» **WORK TASK**
Somewhere below are a line with "Speed estimations of" and a later line with "This allows a". Output exactly those lines and all lines between them.

Top of WORKING DATA

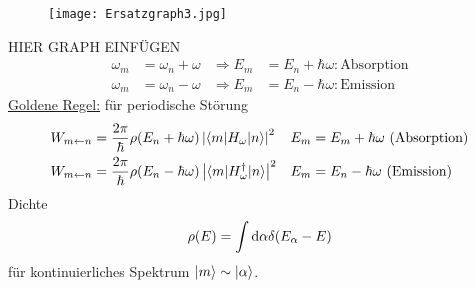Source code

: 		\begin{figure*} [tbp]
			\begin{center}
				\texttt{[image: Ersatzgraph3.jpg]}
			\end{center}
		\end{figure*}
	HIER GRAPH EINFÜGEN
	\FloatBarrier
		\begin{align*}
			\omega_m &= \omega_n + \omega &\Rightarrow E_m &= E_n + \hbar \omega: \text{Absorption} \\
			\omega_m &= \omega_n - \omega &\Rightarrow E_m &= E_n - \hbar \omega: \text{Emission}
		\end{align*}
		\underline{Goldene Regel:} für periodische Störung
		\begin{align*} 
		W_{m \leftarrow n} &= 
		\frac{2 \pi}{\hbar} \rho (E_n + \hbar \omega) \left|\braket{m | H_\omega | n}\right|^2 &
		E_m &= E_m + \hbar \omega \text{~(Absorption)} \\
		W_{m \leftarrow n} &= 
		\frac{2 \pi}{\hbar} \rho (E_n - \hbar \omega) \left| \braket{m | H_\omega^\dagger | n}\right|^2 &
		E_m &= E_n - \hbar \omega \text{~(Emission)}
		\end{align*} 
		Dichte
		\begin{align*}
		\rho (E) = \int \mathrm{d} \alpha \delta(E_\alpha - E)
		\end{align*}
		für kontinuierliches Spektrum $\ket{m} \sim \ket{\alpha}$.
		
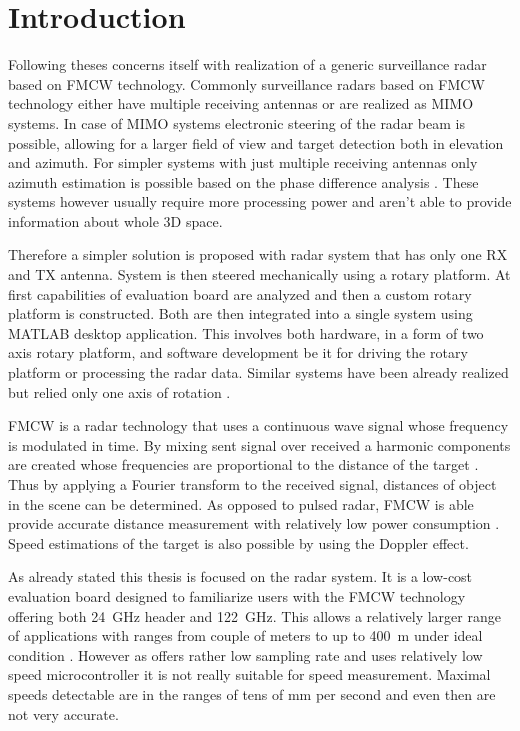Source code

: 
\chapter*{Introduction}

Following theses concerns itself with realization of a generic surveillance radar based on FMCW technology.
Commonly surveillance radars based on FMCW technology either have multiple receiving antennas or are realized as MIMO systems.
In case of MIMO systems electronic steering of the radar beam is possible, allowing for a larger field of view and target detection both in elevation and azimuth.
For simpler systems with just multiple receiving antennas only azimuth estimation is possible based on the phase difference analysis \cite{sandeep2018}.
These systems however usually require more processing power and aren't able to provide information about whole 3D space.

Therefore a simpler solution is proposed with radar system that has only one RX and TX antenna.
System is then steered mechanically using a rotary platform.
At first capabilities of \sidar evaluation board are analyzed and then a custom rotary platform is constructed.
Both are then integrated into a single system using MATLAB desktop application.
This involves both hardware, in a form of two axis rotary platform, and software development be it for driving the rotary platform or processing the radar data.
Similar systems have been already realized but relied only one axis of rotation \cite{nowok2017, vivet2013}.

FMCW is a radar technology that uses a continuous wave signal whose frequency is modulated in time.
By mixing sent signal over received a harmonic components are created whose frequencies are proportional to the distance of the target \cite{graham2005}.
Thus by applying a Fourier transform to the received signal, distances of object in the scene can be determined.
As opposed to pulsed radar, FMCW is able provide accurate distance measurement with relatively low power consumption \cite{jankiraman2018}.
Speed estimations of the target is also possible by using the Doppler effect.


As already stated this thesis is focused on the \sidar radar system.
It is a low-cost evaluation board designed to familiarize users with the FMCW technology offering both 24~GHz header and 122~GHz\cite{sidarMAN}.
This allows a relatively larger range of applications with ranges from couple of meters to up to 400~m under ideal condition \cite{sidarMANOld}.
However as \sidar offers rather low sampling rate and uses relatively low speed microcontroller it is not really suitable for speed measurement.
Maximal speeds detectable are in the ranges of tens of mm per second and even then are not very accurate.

Bottom of WORKING DATA
Top of WORKING DATA

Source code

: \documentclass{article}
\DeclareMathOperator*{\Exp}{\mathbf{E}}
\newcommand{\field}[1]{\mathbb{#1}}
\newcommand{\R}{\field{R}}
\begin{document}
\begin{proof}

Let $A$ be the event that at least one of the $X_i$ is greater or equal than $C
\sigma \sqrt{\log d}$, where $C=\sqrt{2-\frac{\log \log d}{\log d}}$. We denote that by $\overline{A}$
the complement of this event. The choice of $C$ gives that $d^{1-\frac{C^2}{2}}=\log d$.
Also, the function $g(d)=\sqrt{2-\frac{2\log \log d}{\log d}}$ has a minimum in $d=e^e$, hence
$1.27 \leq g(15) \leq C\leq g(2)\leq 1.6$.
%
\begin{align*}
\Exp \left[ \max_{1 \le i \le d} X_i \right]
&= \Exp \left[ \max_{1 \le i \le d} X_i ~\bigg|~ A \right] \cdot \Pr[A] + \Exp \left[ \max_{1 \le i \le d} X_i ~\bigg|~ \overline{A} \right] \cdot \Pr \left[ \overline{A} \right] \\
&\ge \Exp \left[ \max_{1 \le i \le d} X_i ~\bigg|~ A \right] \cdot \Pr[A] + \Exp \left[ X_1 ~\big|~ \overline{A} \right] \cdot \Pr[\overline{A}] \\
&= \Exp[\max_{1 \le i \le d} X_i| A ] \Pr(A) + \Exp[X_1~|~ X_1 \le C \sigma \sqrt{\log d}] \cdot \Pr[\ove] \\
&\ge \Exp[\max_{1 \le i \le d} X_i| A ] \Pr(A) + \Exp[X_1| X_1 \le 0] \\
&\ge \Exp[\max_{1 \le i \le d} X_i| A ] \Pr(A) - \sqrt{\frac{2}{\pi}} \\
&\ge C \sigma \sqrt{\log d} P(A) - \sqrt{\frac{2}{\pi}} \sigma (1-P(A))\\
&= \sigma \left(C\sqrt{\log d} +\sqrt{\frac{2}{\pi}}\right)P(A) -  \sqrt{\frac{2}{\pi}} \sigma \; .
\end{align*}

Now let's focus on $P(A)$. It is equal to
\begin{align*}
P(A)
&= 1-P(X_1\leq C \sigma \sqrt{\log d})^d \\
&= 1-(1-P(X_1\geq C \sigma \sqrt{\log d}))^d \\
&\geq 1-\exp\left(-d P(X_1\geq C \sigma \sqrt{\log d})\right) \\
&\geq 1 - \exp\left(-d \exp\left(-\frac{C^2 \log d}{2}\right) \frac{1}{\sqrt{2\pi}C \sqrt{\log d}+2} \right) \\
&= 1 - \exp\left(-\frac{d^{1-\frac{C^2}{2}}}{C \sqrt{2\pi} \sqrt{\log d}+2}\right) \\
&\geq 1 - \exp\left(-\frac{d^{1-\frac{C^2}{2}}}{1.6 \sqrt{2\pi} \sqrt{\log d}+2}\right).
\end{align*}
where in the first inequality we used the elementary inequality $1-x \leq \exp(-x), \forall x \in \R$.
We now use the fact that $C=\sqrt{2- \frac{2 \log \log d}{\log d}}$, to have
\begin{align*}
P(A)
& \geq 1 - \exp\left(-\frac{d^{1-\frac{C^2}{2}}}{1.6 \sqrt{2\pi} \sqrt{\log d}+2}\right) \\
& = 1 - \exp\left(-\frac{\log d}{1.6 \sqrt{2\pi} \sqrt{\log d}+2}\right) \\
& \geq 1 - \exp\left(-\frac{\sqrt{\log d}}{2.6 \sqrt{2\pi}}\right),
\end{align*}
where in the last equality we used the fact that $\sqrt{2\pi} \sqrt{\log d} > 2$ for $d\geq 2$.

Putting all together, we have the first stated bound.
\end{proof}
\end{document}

Bottom of WORKING DATA

» **RESULT FOR THIS EXERCISE**
Speed estimations of the target is also possible by using the Doppler effect.


As already stated this thesis is focused on the \sidar radar system.
It is a low-cost evaluation board designed to familiarize users with the FMCW technology offering both 24~GHz header and 122~GHz\cite{sidarMAN}.
This allows a relatively larger range of applications with ranges from couple of meters to up to 400~m under ideal condition \cite{sidarMANOld}.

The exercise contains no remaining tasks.